The learning resources this week were framed around the four ethical issues of the information age, and the Play & Reflect activities this week relate to one, or more of these options as well.
You only need to complete one play activity and one reflect activity and it must be completed by 11.59pm, Sunday 8 May.
Find a resource on the Internet that teaches you how to ‘read’ the Internet and improves your information literacy skills. It could be a video that teaches you how to decipher web addresses, or an article that tells you how to avoid clickbait. Share it in your blog post along with 3-4 sentences that tell us why it’s useful.
Switch off. For one day only look at the Internet for things you ‘have’ to (i.e. work or study). Don’t read personal emails, go on social media, ‘Google’ an answer to a fact, watch YouTube or Netflix, shop online or do any other non essential activity. Keep a track of how many times you wanted to go online, and what for, when you were denied access.
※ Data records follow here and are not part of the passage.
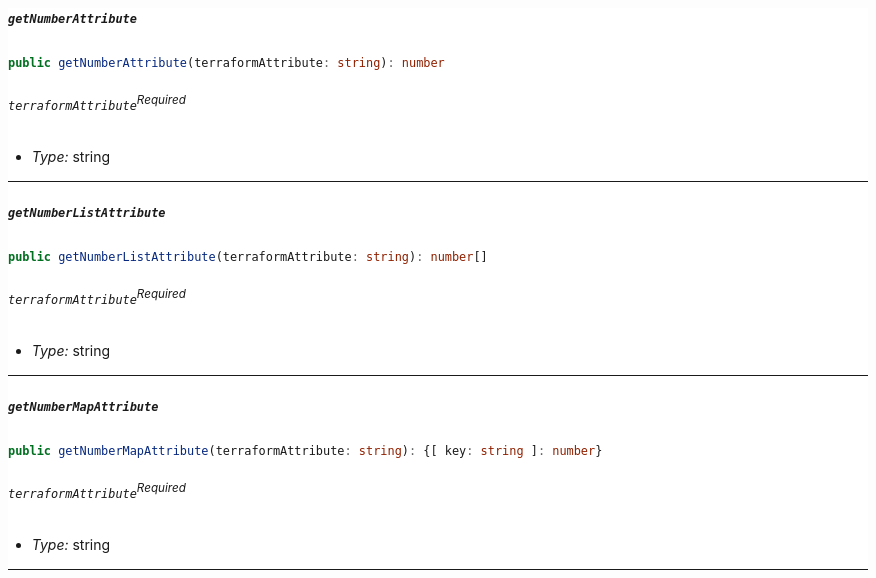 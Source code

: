 ##### `getNumberAttribute` <a name="getNumberAttribute" id="rhizo-co-terraform-provider-oci.dataOciOnesubscriptionSubscribedServices.DataOciOnesubscriptionSubscribedServices.getNumberAttribute"></a>

```typescript
public getNumberAttribute(terraformAttribute: string): number
```

###### `terraformAttribute`<sup>Required</sup> <a name="terraformAttribute" id="rhizo-co-terraform-provider-oci.dataOciOnesubscriptionSubscribedServices.DataOciOnesubscriptionSubscribedServices.getNumberAttribute.parameter.terraformAttribute"></a>

- *Type:* string

---

##### `getNumberListAttribute` <a name="getNumberListAttribute" id="rhizo-co-terraform-provider-oci.dataOciOnesubscriptionSubscribedServices.DataOciOnesubscriptionSubscribedServices.getNumberListAttribute"></a>

```typescript
public getNumberListAttribute(terraformAttribute: string): number[]
```

###### `terraformAttribute`<sup>Required</sup> <a name="terraformAttribute" id="rhizo-co-terraform-provider-oci.dataOciOnesubscriptionSubscribedServices.DataOciOnesubscriptionSubscribedServices.getNumberListAttribute.parameter.terraformAttribute"></a>

- *Type:* string

---

##### `getNumberMapAttribute` <a name="getNumberMapAttribute" id="rhizo-co-terraform-provider-oci.dataOciOnesubscriptionSubscribedServices.DataOciOnesubscriptionSubscribedServices.getNumberMapAttribute"></a>

```typescript
public getNumberMapAttribute(terraformAttribute: string): {[ key: string ]: number}
```

###### `terraformAttribute`<sup>Required</sup> <a name="terraformAttribute" id="rhizo-co-terraform-provider-oci.dataOciOnesubscriptionSubscribedServices.DataOciOnesubscriptionSubscribedServices.getNumberMapAttribute.parameter.terraformAttribute"></a>

- *Type:* string

---
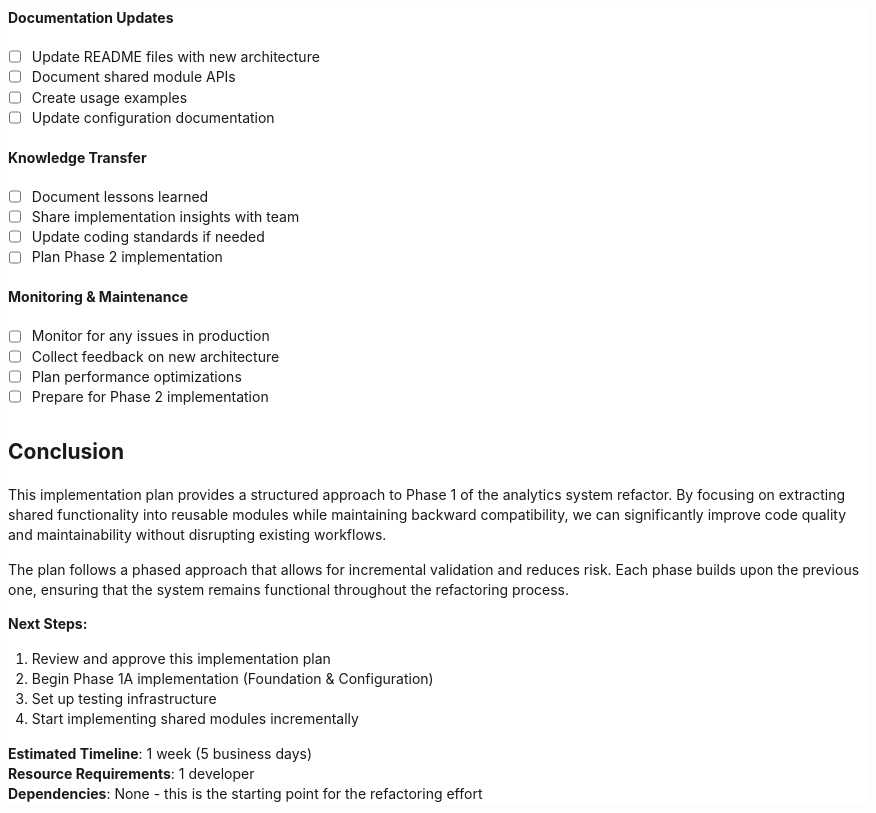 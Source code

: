 #### Documentation Updates
- [ ] Update README files with new architecture
- [ ] Document shared module APIs
- [ ] Create usage examples
- [ ] Update configuration documentation

#### Knowledge Transfer
- [ ] Document lessons learned
- [ ] Share implementation insights with team
- [ ] Update coding standards if needed
- [ ] Plan Phase 2 implementation

#### Monitoring & Maintenance
- [ ] Monitor for any issues in production
- [ ] Collect feedback on new architecture
- [ ] Plan performance optimizations
- [ ] Prepare for Phase 2 implementation

## Conclusion

This implementation plan provides a structured approach to Phase 1 of the analytics system refactor. By focusing on extracting shared functionality into reusable modules while maintaining backward compatibility, we can significantly improve code quality and maintainability without disrupting existing workflows.

The plan follows a phased approach that allows for incremental validation and reduces risk. Each phase builds upon the previous one, ensuring that the system remains functional throughout the refactoring process.

**Next Steps:**
1. Review and approve this implementation plan
2. Begin Phase 1A implementation (Foundation & Configuration)
3. Set up testing infrastructure
4. Start implementing shared modules incrementally

**Estimated Timeline**: 1 week (5 business days)  
**Resource Requirements**: 1 developer  
**Dependencies**: None - this is the starting point for the refactoring effort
Edit Wikipedia to improve the accuracy of an article. You can find information on how to begin editing here. As you have to spend some time editing smaller articles to prove your credibility then you probably won’t have time to edit the article you want to this fortnight. So for this play activity, join Wikipedia as a contributor, take a screenshot of some editing you have done on a minor page and tell us which page/s you would like to contribute to in the future.
We are covering a lot of things in this fortnight, you can choose to reflect on one or more of the prompts below:
- Drones have huge implications for collecting data. How do you feel about them? Are they going to be helpful, or cause privacy headaches, and how will the information they collect be managed?
- Is Mark Zuckenberg right when it comes to privacy?
- The Internet is a storehouse of limitless information, some good and some bad. While misinformation can have serious consequences, is there a need for ‘fact police’ on the Internet or should we concentrating on information literacy to help people navigate the information?
- Discuss the Declaration of the Independence of CyberSpace in terms of accuracy, if there is no censorship, does that mean no need for accuracy? Or is it up to the collective (ie the users) to chastise and take down misinformation?
- What do you think about informational capitalism? Do you agree with Manuel Castells or not? Why?
- Discuss the Declaration of the Independence of CyberSpace in terms of accessibility, it is arguing that we should be free from governments on the Internet, do you agree? How do things like data retention laws play into this?
- Should access to the Internet be a human right? Why / why not? Discuss the implications of being, or not being connected in terms of finding a job, a place to live, buying goods, staying connected to friends, or anything else you can think of.
- Internet piracy – is it ever okay? And how should legislators deal with it?